◆ **Aim of the task**: What you return should match the records below exactly.

━━ Data for review ━━

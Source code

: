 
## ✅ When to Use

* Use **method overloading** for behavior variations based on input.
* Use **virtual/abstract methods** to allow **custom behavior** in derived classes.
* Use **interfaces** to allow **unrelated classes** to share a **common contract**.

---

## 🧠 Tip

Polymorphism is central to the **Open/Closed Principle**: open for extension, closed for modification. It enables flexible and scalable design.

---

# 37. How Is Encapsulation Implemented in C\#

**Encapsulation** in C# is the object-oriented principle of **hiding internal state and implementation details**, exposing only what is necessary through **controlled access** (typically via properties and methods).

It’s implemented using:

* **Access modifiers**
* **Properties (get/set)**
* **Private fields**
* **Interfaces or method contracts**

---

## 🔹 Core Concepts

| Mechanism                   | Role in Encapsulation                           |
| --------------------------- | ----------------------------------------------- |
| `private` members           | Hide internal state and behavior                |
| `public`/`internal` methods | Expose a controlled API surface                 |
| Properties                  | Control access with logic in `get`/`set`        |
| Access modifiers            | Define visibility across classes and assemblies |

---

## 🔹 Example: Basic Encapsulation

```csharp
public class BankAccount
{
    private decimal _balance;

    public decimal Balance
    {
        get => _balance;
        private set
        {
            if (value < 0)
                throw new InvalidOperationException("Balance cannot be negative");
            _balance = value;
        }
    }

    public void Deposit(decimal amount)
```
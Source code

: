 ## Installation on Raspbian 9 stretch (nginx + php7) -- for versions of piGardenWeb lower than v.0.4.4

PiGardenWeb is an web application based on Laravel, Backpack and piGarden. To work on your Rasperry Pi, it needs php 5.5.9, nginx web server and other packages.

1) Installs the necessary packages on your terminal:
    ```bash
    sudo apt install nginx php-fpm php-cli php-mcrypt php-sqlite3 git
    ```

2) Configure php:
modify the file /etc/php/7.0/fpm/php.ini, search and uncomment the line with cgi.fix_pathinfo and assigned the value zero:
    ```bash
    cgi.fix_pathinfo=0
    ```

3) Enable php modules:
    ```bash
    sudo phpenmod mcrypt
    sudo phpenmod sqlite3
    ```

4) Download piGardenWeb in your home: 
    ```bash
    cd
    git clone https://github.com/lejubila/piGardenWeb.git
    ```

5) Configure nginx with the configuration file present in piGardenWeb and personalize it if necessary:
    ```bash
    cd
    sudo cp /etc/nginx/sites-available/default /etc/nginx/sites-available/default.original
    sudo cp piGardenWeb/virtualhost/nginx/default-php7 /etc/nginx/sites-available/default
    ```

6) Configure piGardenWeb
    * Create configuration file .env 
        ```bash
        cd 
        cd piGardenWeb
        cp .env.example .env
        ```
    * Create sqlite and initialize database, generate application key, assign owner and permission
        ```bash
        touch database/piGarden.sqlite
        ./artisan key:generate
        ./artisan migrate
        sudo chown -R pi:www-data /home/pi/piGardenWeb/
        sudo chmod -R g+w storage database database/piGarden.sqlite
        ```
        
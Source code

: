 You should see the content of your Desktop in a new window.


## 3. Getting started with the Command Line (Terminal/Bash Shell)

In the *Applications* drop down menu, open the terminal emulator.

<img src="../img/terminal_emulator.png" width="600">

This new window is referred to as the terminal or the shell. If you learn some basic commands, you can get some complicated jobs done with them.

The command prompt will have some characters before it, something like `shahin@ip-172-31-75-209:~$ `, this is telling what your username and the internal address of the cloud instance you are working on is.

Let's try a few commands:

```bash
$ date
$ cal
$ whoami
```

━━━

◆ **Answer to the exercise**:
Source code

: 
## ✅ When to Use

* Use **method overloading** for behavior variations based on input.
* Use **virtual/abstract methods** to allow **custom behavior** in derived classes.
* Use **interfaces** to allow **unrelated classes** to share a **common contract**.

---

## 🧠 Tip

Polymorphism is central to the **Open/Closed Principle**: open for extension, closed for modification. It enables flexible and scalable design.

---

# 37. How Is Encapsulation Implemented in C\#

**Encapsulation** in C# is the object-oriented principle of **hiding internal state and implementation details**, exposing only what is necessary through **controlled access** (typically via properties and methods).

It’s implemented using:

* **Access modifiers**
* **Properties (get/set)**
* **Private fields**
* **Interfaces or method contracts**

---

## 🔹 Core Concepts

| Mechanism                   | Role in Encapsulation                           |
| --------------------------- | ----------------------------------------------- |
| `private` members           | Hide internal state and behavior                |
| `public`/`internal` methods | Expose a controlled API surface                 |
| Properties                  | Control access with logic in `get`/`set`        |
| Access modifiers            | Define visibility across classes and assemblies |

---

## 🔹 Example: Basic Encapsulation

```csharp
public class BankAccount
{
    private decimal _balance;

    public decimal Balance
    {
        get => _balance;
        private set
        {
            if (value < 0)
                throw new InvalidOperationException("Balance cannot be negative");
            _balance = value;
        }
    }

    public void Deposit(decimal amount)
```
Source code

: ## Installation on Raspbian 9 stretch (nginx + php7) -- for versions of piGardenWeb lower than v.0.4.4

PiGardenWeb is an web application based on Laravel, Backpack and piGarden. To work on your Rasperry Pi, it needs php 5.5.9, nginx web server and other packages.

1) Installs the necessary packages on your terminal:
    ```bash
    sudo apt install nginx php-fpm php-cli php-mcrypt php-sqlite3 git
    ```

2) Configure php:
modify the file /etc/php/7.0/fpm/php.ini, search and uncomment the line with cgi.fix_pathinfo and assigned the value zero:
    ```bash
    cgi.fix_pathinfo=0
    ```

3) Enable php modules:
    ```bash
    sudo phpenmod mcrypt
    sudo phpenmod sqlite3
    ```

4) Download piGardenWeb in your home: 
    ```bash
    cd
    git clone https://github.com/lejubila/piGardenWeb.git
    ```

5) Configure nginx with the configuration file present in piGardenWeb and personalize it if necessary:
    ```bash
    cd
    sudo cp /etc/nginx/sites-available/default /etc/nginx/sites-available/default.original
    sudo cp piGardenWeb/virtualhost/nginx/default-php7 /etc/nginx/sites-available/default
    ```

6) Configure piGardenWeb
    * Create configuration file .env 
        ```bash
        cd 
        cd piGardenWeb
        cp .env.example .env
        ```
    * Create sqlite and initialize database, generate application key, assign owner and permission
        ```bash
        touch database/piGarden.sqlite
        ./artisan key:generate
        ./artisan migrate
        sudo chown -R pi:www-data /home/pi/piGardenWeb/
        sudo chmod -R g+w storage database database/piGarden.sqlite
        ```
        
Source code

: You should see the content of your Desktop in a new window.


## 3. Getting started with the Command Line (Terminal/Bash Shell)

In the *Applications* drop down menu, open the terminal emulator.

<img src="../img/terminal_emulator.png" width="600">

This new window is referred to as the terminal or the shell. If you learn some basic commands, you can get some complicated jobs done with them.

The command prompt will have some characters before it, something like `shahin@ip-172-31-75-209:~$ `, this is telling what your username and the internal address of the cloud instance you are working on is.

Let's try a few commands:

```bash
$ date
$ cal
$ whoami
```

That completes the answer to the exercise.